**What you have to do:**
Nothing outside the lines below from the one containing "- She is Myr-athar, Spirit of the Sands." through the one containing "4. Andi Wicaksono" is to be printed; print those exactly, ends included, and drop the pictures.

**Stored data:**

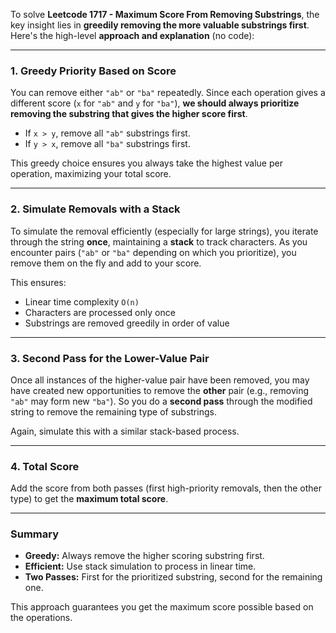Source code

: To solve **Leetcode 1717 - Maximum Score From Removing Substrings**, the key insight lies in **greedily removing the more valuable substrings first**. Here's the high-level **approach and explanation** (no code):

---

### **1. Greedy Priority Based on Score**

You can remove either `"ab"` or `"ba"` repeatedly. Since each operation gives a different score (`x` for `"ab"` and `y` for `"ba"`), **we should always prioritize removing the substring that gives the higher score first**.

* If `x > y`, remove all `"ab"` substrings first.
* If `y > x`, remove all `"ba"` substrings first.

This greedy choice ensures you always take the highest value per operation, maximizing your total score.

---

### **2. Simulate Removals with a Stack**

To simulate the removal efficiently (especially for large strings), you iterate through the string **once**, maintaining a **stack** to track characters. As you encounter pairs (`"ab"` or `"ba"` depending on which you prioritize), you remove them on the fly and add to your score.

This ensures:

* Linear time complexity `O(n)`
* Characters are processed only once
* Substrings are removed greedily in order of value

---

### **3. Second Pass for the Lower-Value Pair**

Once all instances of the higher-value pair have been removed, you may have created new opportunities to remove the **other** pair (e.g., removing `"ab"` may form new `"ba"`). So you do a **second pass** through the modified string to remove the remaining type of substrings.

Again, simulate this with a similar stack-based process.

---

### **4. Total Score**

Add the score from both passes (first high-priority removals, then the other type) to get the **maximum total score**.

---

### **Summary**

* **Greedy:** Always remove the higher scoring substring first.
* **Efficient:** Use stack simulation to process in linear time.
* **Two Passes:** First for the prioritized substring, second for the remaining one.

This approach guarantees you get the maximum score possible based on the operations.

* * *

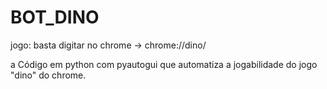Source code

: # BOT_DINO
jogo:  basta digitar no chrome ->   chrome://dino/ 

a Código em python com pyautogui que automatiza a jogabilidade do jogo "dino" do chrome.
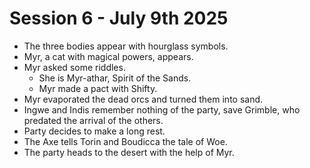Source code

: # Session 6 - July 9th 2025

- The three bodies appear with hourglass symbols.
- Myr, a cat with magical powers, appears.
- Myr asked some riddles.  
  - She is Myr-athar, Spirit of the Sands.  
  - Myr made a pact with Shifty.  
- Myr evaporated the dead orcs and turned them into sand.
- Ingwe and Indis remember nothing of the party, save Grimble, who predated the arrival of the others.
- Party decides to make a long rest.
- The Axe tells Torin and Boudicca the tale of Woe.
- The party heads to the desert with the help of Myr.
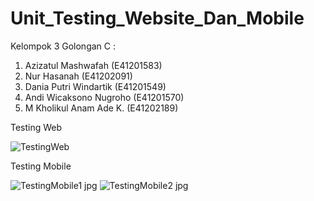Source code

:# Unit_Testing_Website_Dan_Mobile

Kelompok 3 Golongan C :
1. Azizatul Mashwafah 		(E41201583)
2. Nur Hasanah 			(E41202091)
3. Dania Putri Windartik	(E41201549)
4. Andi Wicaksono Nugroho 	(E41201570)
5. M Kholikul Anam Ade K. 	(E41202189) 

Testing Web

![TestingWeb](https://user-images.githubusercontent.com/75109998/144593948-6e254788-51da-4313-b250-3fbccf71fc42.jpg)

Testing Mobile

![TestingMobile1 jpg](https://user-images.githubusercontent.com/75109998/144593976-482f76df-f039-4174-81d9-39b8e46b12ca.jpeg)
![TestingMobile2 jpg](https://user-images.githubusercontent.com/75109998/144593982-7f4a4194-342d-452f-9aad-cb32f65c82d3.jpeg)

**Response to the exercise:**
  - She is Myr-athar, Spirit of the Sands.  
  - Myr made a pact with Shifty.  
- Myr evaporated the dead orcs and turned them into sand.
- Ingwe and Indis remember nothing of the party, save Grimble, who predated the arrival of the others.
- Party decides to make a long rest.
- The Axe tells Torin and Boudicca the tale of Woe.
- The party heads to the desert with the help of Myr.
Source code

:# Unit_Testing_Website_Dan_Mobile

Kelompok 3 Golongan C :
1. Azizatul Mashwafah 		(E41201583)
2. Nur Hasanah 			(E41202091)
3. Dania Putri Windartik	(E41201549)
4. Andi Wicaksono Nugroho 	(E41201570)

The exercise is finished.